------ Data
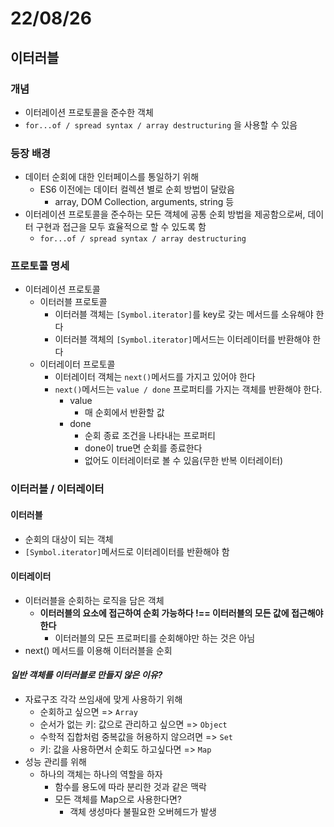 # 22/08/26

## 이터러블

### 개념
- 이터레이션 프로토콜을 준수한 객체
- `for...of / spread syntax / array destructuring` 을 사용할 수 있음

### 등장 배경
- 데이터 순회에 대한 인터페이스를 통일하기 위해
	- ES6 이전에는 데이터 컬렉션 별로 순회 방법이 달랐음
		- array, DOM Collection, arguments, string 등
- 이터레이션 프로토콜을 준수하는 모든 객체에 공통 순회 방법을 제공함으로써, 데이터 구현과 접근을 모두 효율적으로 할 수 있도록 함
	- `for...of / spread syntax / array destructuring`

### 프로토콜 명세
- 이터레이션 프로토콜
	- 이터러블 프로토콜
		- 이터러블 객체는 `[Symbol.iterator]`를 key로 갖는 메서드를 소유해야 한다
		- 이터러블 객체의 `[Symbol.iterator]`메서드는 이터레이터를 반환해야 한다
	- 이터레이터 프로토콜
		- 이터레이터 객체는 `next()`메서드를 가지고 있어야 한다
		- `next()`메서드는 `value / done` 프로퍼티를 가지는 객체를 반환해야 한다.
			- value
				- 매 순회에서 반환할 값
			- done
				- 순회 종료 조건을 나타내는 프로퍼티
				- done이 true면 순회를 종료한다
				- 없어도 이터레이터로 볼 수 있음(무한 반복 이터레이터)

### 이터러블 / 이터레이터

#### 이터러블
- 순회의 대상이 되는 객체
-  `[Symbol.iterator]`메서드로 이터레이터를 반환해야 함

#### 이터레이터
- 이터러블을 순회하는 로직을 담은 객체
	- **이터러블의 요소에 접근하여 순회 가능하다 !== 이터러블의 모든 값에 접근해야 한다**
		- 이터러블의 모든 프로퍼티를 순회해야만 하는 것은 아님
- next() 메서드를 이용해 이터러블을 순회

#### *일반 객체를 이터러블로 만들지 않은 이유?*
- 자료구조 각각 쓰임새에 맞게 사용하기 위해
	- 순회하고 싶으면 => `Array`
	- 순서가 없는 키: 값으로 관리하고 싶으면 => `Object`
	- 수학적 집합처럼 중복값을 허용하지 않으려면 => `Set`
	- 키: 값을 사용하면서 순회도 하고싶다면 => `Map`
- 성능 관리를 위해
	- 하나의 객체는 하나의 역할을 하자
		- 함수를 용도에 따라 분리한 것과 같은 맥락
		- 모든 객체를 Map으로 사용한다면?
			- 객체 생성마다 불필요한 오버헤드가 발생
------------
------ Data
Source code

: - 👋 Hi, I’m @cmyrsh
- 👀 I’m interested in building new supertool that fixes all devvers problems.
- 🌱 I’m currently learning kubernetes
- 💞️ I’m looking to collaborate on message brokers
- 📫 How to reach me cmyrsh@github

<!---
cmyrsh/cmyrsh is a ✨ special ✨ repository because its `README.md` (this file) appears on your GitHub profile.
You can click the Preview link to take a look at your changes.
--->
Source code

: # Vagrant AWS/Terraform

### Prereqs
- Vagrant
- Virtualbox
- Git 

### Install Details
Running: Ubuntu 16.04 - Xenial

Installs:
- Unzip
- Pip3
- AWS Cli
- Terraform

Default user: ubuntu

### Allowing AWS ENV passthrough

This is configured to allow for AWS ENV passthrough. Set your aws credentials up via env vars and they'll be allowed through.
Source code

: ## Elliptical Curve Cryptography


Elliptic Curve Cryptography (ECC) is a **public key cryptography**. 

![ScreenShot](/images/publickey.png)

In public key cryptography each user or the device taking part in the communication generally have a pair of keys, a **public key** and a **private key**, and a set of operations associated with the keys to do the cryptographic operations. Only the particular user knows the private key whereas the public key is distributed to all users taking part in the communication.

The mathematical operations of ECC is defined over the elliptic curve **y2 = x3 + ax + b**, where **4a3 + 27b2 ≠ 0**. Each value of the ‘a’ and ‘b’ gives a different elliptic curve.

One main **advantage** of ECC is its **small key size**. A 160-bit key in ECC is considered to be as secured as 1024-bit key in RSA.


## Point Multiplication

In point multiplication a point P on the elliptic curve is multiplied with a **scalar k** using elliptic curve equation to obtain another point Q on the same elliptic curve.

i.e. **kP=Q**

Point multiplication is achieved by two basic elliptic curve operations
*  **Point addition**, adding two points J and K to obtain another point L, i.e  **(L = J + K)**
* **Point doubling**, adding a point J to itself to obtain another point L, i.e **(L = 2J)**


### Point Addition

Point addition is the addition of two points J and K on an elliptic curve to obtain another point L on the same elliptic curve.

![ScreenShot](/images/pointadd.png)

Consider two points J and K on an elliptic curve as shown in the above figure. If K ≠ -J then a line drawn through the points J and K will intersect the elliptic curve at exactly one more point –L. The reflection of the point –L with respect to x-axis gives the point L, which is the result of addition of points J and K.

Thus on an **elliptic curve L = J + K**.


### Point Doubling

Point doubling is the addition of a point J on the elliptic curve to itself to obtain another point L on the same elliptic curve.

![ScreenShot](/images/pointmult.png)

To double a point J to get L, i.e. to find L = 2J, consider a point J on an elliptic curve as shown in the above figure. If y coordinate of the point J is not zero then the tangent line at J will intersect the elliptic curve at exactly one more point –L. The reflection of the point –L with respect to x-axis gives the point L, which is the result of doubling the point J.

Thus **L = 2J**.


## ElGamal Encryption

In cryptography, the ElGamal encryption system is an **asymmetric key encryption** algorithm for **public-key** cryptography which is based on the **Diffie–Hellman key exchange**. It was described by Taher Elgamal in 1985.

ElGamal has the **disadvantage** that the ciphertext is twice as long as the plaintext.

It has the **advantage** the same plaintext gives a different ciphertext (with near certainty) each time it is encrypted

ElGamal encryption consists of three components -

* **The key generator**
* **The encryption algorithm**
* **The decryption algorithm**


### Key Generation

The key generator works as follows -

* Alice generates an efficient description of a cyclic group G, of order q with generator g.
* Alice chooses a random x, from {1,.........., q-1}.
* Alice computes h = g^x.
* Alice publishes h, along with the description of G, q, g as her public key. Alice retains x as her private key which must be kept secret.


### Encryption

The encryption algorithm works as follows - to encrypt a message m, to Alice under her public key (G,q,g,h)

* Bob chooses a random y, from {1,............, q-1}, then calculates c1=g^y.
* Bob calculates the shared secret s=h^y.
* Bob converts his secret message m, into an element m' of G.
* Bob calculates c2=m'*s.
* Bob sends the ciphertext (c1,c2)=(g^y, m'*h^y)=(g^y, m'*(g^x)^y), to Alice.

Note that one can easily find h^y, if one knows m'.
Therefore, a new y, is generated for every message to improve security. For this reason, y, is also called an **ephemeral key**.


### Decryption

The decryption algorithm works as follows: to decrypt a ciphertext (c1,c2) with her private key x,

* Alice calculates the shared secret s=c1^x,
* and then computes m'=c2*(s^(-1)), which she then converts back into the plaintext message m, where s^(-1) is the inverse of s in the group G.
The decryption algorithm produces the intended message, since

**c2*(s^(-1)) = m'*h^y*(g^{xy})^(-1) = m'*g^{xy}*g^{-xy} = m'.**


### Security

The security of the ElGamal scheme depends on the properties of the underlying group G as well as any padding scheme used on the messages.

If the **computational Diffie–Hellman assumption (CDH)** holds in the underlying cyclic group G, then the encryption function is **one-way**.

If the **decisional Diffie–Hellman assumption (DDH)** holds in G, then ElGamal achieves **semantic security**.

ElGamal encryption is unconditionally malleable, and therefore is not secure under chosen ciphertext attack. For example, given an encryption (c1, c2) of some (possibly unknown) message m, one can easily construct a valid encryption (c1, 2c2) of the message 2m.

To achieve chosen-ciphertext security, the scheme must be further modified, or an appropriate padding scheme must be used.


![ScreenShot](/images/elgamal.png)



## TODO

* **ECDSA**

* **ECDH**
------------
------ Data
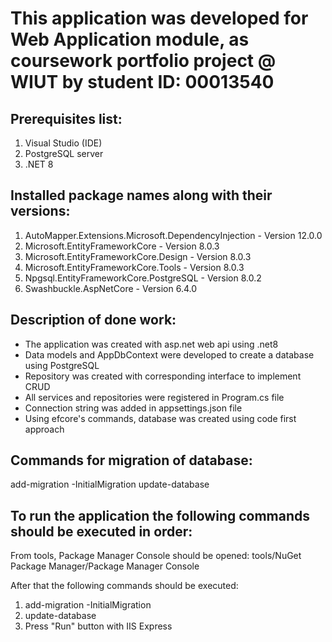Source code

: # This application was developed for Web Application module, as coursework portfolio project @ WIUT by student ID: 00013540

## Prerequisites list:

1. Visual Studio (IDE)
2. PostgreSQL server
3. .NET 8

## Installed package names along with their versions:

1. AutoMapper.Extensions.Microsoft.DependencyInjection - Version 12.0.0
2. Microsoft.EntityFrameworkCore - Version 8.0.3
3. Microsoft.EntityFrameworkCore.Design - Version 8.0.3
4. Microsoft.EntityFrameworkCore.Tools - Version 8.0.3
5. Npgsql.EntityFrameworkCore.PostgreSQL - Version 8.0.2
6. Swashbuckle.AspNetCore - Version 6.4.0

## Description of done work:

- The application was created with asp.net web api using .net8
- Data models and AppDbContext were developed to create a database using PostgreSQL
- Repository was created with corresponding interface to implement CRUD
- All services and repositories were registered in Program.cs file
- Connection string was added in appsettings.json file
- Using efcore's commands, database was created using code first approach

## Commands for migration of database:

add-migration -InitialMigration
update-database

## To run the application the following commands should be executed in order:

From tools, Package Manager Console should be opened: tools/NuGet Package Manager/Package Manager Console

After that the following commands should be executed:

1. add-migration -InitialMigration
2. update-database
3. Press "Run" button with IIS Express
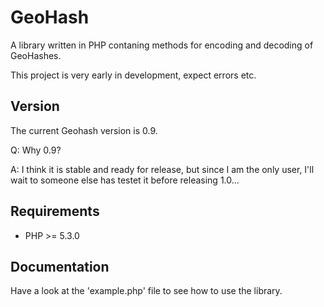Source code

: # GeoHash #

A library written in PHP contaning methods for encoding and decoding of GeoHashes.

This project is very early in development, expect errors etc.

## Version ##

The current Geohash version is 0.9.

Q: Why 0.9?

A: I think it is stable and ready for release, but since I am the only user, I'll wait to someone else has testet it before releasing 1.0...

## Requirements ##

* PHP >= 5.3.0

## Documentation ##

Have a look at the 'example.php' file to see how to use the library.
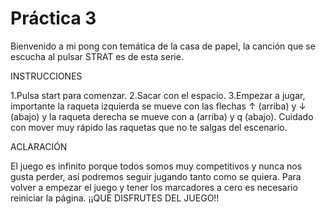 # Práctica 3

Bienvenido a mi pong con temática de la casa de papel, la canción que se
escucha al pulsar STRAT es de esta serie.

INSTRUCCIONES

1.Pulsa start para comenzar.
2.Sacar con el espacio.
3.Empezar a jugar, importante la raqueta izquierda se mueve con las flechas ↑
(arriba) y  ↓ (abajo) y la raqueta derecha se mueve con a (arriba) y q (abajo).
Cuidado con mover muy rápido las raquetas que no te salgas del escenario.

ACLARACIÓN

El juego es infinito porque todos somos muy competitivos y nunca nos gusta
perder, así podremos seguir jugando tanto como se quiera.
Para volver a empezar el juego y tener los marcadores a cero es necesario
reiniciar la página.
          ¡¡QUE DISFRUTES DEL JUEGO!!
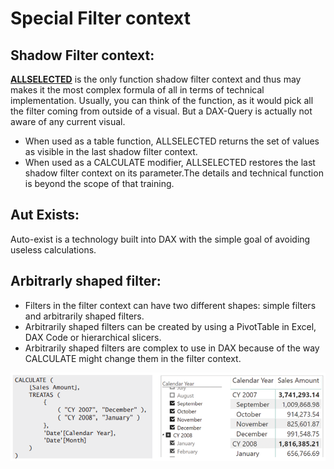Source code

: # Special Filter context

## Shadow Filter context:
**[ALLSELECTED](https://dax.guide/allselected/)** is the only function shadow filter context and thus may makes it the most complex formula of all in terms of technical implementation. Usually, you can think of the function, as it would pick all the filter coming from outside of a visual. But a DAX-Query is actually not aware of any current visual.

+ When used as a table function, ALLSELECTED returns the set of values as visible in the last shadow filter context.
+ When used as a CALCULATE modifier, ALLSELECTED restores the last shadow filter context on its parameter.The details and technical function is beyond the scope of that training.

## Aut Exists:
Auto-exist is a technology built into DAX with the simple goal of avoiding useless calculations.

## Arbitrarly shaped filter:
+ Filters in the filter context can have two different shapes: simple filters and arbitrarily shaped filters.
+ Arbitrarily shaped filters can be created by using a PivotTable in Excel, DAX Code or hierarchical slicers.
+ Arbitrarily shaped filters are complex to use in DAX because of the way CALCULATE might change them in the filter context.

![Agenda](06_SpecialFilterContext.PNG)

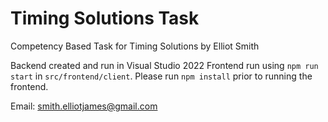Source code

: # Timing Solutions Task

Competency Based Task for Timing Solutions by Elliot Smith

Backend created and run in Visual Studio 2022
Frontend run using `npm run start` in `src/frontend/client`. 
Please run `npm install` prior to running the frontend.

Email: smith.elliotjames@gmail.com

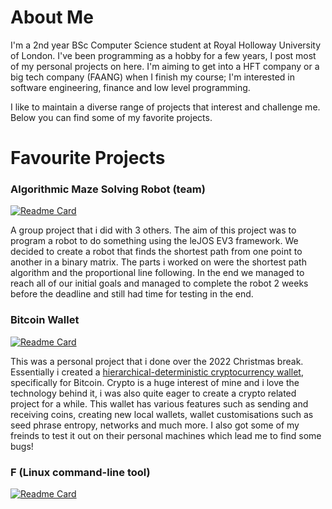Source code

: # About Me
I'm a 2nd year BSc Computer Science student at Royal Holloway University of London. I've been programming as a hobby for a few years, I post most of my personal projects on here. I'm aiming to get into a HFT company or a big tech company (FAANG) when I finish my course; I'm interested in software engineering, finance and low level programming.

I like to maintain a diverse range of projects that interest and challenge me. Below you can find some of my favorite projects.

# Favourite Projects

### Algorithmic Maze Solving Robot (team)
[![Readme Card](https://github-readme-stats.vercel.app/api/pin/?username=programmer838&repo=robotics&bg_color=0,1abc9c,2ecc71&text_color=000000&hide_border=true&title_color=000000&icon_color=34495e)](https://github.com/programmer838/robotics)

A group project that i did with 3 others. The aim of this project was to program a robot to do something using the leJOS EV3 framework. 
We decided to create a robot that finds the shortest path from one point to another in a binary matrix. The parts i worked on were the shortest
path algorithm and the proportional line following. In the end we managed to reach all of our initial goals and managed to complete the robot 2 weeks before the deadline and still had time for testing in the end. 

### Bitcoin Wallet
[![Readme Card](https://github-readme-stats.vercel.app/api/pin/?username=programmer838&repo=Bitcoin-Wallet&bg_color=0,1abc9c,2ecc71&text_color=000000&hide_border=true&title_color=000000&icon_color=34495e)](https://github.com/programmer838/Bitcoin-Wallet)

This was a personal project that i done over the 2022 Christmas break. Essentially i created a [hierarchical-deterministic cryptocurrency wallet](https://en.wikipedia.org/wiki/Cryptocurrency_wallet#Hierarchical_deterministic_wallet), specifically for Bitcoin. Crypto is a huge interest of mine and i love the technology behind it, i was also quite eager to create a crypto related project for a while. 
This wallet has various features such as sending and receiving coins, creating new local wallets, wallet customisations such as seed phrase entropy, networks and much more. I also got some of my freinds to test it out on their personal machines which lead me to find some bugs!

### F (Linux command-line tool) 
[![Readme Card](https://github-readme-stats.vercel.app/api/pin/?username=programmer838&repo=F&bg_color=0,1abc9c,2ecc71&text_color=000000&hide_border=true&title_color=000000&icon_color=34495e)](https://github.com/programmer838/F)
------------
Output only an exact transcription of the lines above from the one with "ElGamal encryption consists" up to and including the one with "m'*(g^x)^y), to Alice.".

_Completed task:_
ElGamal encryption consists of three components -

* **The key generator**
* **The encryption algorithm**
* **The decryption algorithm**


### Key Generation

The key generator works as follows -

* Alice generates an efficient description of a cyclic group G, of order q with generator g.
* Alice chooses a random x, from {1,.........., q-1}.
* Alice computes h = g^x.
* Alice publishes h, along with the description of G, q, g as her public key. Alice retains x as her private key which must be kept secret.


### Encryption

The encryption algorithm works as follows - to encrypt a message m, to Alice under her public key (G,q,g,h)

* Bob chooses a random y, from {1,............, q-1}, then calculates c1=g^y.
* Bob calculates the shared secret s=h^y.
* Bob converts his secret message m, into an element m' of G.
* Bob calculates c2=m'*s.
* Bob sends the ciphertext (c1,c2)=(g^y, m'*h^y)=(g^y, m'*(g^x)^y), to Alice.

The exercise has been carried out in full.